Women whose cervix or uterus have abnormalities, such as a double uterus, scar tissue in the uterus or an incompetent cervix run the risk of having a difficult labour, miscarriage or the foetus could be in an abnormal position, necessitating a caesarean delivery.
Pre-existing Health Conditions
Women who suffer from high blood pressure, diabetes, polycystic ovary syndrome, kidney disease, autoimmune disease, thyroid disease etc. are all likely to have high-risk pregnancies which would necessitate management of their pregnancies by experts.
Drinking alcohol and smoking of cigarettes both before and during pregnancy can cause miscarriage, stillbirths or preterm births. Thus, it is advisable to stop smoking and drinking right from the time the planning for a baby begins.

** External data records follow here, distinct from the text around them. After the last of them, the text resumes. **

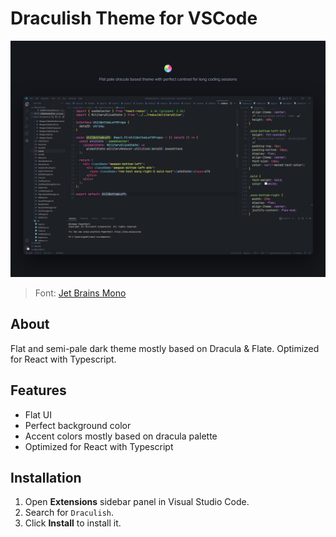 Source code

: # Draculish Theme for VSCode

![Draculish](./images/draculishss.png)

> Font: [Jet Brains Mono](https://www.jetbrains.com/lp/mono/)

## About

Flat and semi-pale dark theme mostly based on Dracula & Flate. Optimized for React with Typescript.

## Features

- Flat UI
- Perfect background color
- Accent colors mostly based on dracula palette
- Optimized for React with Typescript

## Installation

1. Open **Extensions** sidebar panel in Visual Studio Code.
2. Search for `Draculish`.
3. Click **Install** to install it.
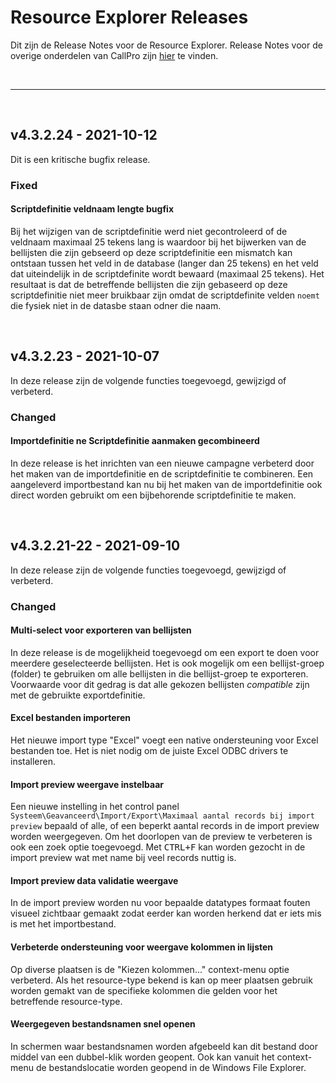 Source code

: # Resource Explorer Releases
Dit zijn de Release Notes voor de Resource Explorer. Release Notes voor de overige onderdelen van CallPro zijn [hier](/releases/v4/release-notes.md) te vinden.

<br/>

***

<br/>

## v4.3.2.24 - 2021-10-12

Dit is een kritische bugfix release.

### Fixed

#### **Scriptdefinitie veldnaam lengte bugfix**
Bij het wijzigen van de scriptdefinitie werd niet gecontroleerd of de veldnaam maximaal 25 tekens lang is waardoor bij het bijwerken van de bellijsten die zijn gebseerd op deze scriptdefinitie een mismatch kan ontstaan tussen het veld in de database (langer dan 25 tekens) en het veld dat uiteindelijk in de scriptdefinite wordt bewaard (maximaal 25 tekens).
Het resultaat is dat de betreffende bellijsten die zijn gebaseerd op deze scriptdefinitie niet meer bruikbaar zijn omdat de scriptdefinite velden `noemt` die fysiek niet in de datasbe staan odner die naam. 

<br/>

## v4.3.2.23 - 2021-10-07

In deze release zijn de volgende functies toegevoegd, gewijzigd of verbeterd.


### Changed

#### **Importdefinitie ne Scriptdefinitie aanmaken gecombineerd**
In deze release is het inrichten van een nieuwe campagne verbeterd door het maken van de importdefinitie en de scriptdefinitie te combineren. 
Een aangeleverd importbestand kan nu bij het maken van de importdefinitie ook direct worden gebruikt om een bijbehorende scriptdefinitie te maken.

<br/>


## v4.3.2.21-22 - 2021-09-10

In deze release zijn de volgende functies toegevoegd, gewijzigd of verbeterd.


### Changed

#### **Multi-select voor exporteren van bellijsten**
In deze release is de mogelijkheid toegevoegd om een export te doen voor meerdere geselecteerde bellijsten. Het is ook mogelijk om een bellijst-groep (folder) te gebruiken om alle bellijsten in die bellijst-groep te exporteren. Voorwaarde voor dit gedrag is dat alle gekozen bellijsten *compatible* zijn met de gebruikte exportdefinitie.

#### **Excel bestanden importeren**
Het nieuwe import type "Excel" voegt een native ondersteuning voor Excel bestanden toe. Het is niet nodig om de juiste Excel ODBC drivers te installeren.

#### **Import preview weergave instelbaar**
Een nieuwe instelling in het control panel `Systeem\Geavanceerd\Import/Export\Maximaal aantal records bij import preview` bepaald of alle, of een beperkt aantal records in de import preview worden weergegeven.
Om het doorlopen van de preview te verbeteren is ook een zoek optie toegevoegd. Met <kbd>CTRL+F</kbd> kan worden gezocht in de import preview wat met name bij veel records nuttig is.

#### **Import preview data validatie weergave**
In de import preview worden nu voor bepaalde datatypes formaat fouten visueel zichtbaar gemaakt zodat eerder kan worden herkend dat er iets mis is met het importbestand.

#### **Verbeterde ondersteuning voor weergave kolommen in lijsten**
Op diverse plaatsen is de "Kiezen kolommen..." context-menu optie verbeterd. Als het resource-type bekend is kan op meer plaatsen gebruik worden gemakt van de specifieke kolommen die gelden voor het betreffende resource-type.

#### **Weergegeven bestandsnamen snel openen**
In schermen waar bestandsnamen worden afgebeeld kan dit bestand door middel van een dubbel-klik worden geopent. Ook kan vanuit het context-menu de bestandslocatie worden geopend in de Windows File Explorer.

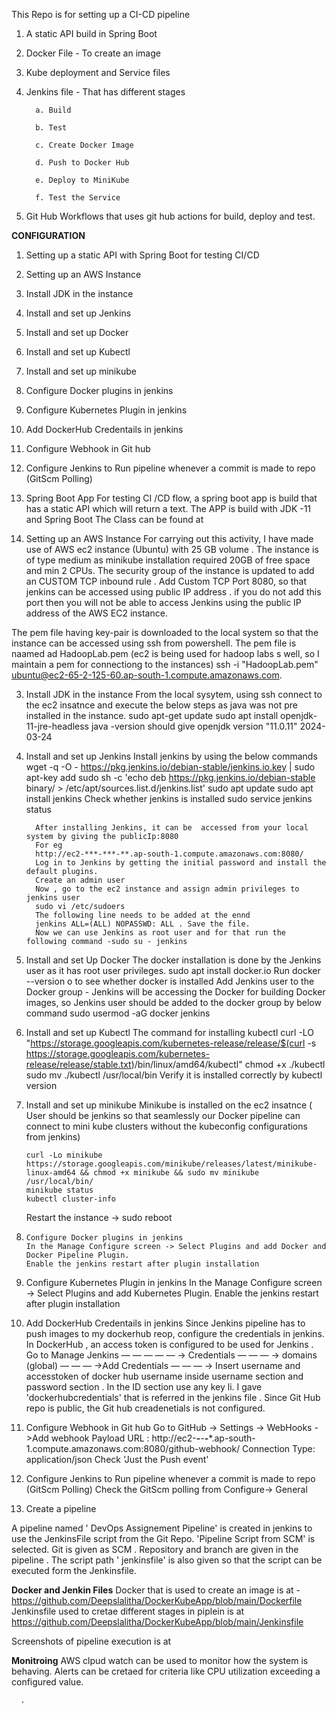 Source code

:This Repo is for setting up a CI-CD pipeline
1. A static API build in Spring Boot
2. Docker File - To create an image
3. Kube deployment and Service files
4. Jenkins file - That has different stages

         a. Build
   
         b. Test
   
         c. Create Docker Image
   
         d. Push to Docker Hub
   
         e. Deploy to MiniKube
   
         f. Test the Service

5. Git Hub Workflows that uses git hub actions for build, deploy and test.

**CONFIGURATION**
1. Setting up a static API with Spring Boot for testing CI/CD
2. Setting up an AWS Instance
3. Install JDK in the instance
4. Install and set up Jenkins
5. Install and set up Docker
6. Install and set up Kubectl
7. Install and set up minikube
8. Configure Docker plugins in jenkins
9. Configure Kubernetes Plugin in jenkins
10. Add DockerHub Credentails in jenkins
11. Configure Webhook in Git hub
12. Configure Jenkins to Run pipeline whenever a commit is made to repo (GitScm Polling)
   

1. Spring Boot App
    For testing CI /CD flow, a spring boot app is build that has a static API which will return a text.
    The APP is build with JDK -11 and Spring Boot
   The Class can be found at

 2. Setting up an AWS Instance
     For carrying out this activity, I have made use of AWS ec2 instance  (Ubuntu) with 25 GB volume . The instance
     is of type medium as minikube installation required 20GB of free space and min 2 CPUs.
The security group of the instance is updated to add an  CUSTOM TCP inbound rule .
 Add  Custom TCP Port 8080, so that jenkins can be accessed using public IP address .
if you do not add this port then you will not be able to access Jenkins using the public IP address of the AWS EC2 instance.

The pem file having key-pair is downloaded to the local system so that the instance can be accessed using ssh from powershell.
The pem file is naamed ad HadoopLab.pem (ec2 is being used for hadoop labs s well, so I maintain a pem for connectiong to the instances)
 ssh -i "HadoopLab.pem"  ubuntu@ec2-65-2-125-60.ap-south-1.compute.amazonaws.com.

 3. Install JDK in the instance
    From the local sysytem, using ssh connect to the ec2 insatnce and execute the below steps as java was not pre installed in the instance.
    sudo apt-get update
    sudo apt install openjdk-11-jre-headless
    java -version should give openjdk version "11.0.11" 2024-03-24

4. Install and set up Jenkins
        Install jenkins by using the below commands
        wget -q -O - https://pkg.jenkins.io/debian-stable/jenkins.io.key | sudo apt-key add
        sudo sh -c 'echo deb https://pkg.jenkins.io/debian-stable binary/ > /etc/apt/sources.list.d/jenkins.list'
        sudo apt  update
        sudo apt install jenkins
        Check whether jenkins is installed
        sudo service jenkins status

         After installing Jenkins, it can be  accessed from your local  system by giving the publicIp:8080
         For eg
         http://ec2-***-***-**.ap-south-1.compute.amazonaws.com:8080/
         Log in to Jenkins by getting the initial password and install the default plugins.
         Create an admin user
         Now , go to the ec2 instance and assign admin privileges to jenkins user
         sudo vi /etc/sudoers 
         The following line needs to be added at the ennd
         jenkins ALL=(ALL) NOPASSWD: ALL . Save the file.
         Now we can use Jenkins as root user and for that run the following command -sudo su - jenkins  

5. Install and set Up Docker
   The docker installation is  done by the Jenkins user as it has root user privileges.
   sudo apt install docker.io
   Run  docker --version o to see whether docker is installed
   Add Jenkins user to the Docker group - Jenkins will be accessing the Docker for building  Docker images,
   so Jenkins user should be added to the docker group by below command
   sudo usermod -aG docker jenkins
   
6.  Install and set up Kubectl
    The command for installing kubectl
    curl -LO "https://storage.googleapis.com/kubernetes-release/release/$(curl -s https://storage.googleapis.com/kubernetes-release/release/stable.txt)/bin/linux/amd64/kubectl"
    chmod +x ./kubectl
    sudo mv ./kubectl /usr/local/bin
    Verify it is installed correctly by kubectl version

7.   Install and set up minikube
             Minikube is installed on the ec2 insatnce ( User should be jenkins so that seamlessly our Docker pipeline can connect to mini kube clusters without the kubeconfig          configurations from jenkins)
         
         curl -Lo minikube https://storage.googleapis.com/minikube/releases/latest/minikube-linux-amd64 && chmod +x minikube && sudo mv minikube /usr/local/bin/
         minikube status
         kubectl cluster-info

        Restart   the instance -> sudo reboot
     
8.     Configure Docker plugins in jenkins
       In the Manage Configure screen -> Select Plugins and add Docker and Docker Pipeline Plugin.
       Enable the jenkins restart after plugin installation
   
9.   Configure Kubernetes Plugin in jenkins
        In the Manage Configure screen -> Select Plugins and add Kubernetes Plugin.
        Enable the jenkins restart after plugin installation
10.  Add DockerHub Credentails in jenkins
      Since Jenkins pipeline has to push images to my dockerhub reop, configure the credentials in jenkins.
      In DockerHub ,  an access token is configured to be used for Jenkins .
     Go to Manage Jenkins — — — — — -> Credentials — — — -> domains (global) — — — →Add Credentials — — — → Insert username and accesstoken
       of docker hub username inside username 
      section and password  section . In the ID section use any key li. I gave 'dockerhubcredentials' that is referred in the jenkins file .
      Since Git Hub repo is public, the Git hub creadenetials is not configured.
     
 10.   Configure Webhook in Git hub
      Go to GitHub -> Settings -> WebHooks ->Add webhook
      Payload URL : http://ec2-**-***-***-***.ap-south-1.compute.amazonaws.com:8080/github-webhook/
      Connection Type: application/json
      Check 'Just the Push event'

12.   Configure Jenkins to Run pipeline whenever a commit is made to repo (GitScm Polling)
      Check the GitScm polling from Configure-> General

13. Create a  pipeline

 A pipeline named ' DevOps Assignement Pipeline' is created in jenkins to use the JenkinsFile script from the Git Repo.
 'Pipeline Script from SCM' is selected. Git is given as SCM . Repository and branch are given in the pipeline . The script path  ' jenkinsfile' is also given so that the 
 script can be executed form the Jenkinsfile.
    

**Docker and Jenkin Files**
Docker that is used to create an image is at -https://github.com/Deepslalitha/DockerKubeApp/blob/main/Dockerfile
Jenkinsfile used to cretae different stages in piplein is at https://github.com/Deepslalitha/DockerKubeApp/blob/main/Jenkinsfile

Screenshots of pipeline execution is at

**Monitroing**
AWS clpud watch can be used to monitor how the system is behaving. Alerts can be cretaed for criteria like CPU utilization exceeding a configured value.


      .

Disorders during pregnancy
During pregnancy, a problem may occur or a condition may develop to make the pregnancy high risk. For example, pregnant women may be exposed to something that can cause birth defects such as radiation, certain chemicals, drugs or infections. Infections that are particularly dangerous during pregnancy include chickenpox, hepatitis, herpes simplex, rubella (German measles), syphilis and toxoplasmosis.
Sometimes a fertilized egg, instead of travelling down to the uterus implants in the tissues outside the uterus, in the fallopian tubes. This is a very dangerous condition. Such pregnancies are unviable and must be ended as soon as possible. Usually, the foetus and the placenta are removed surgically.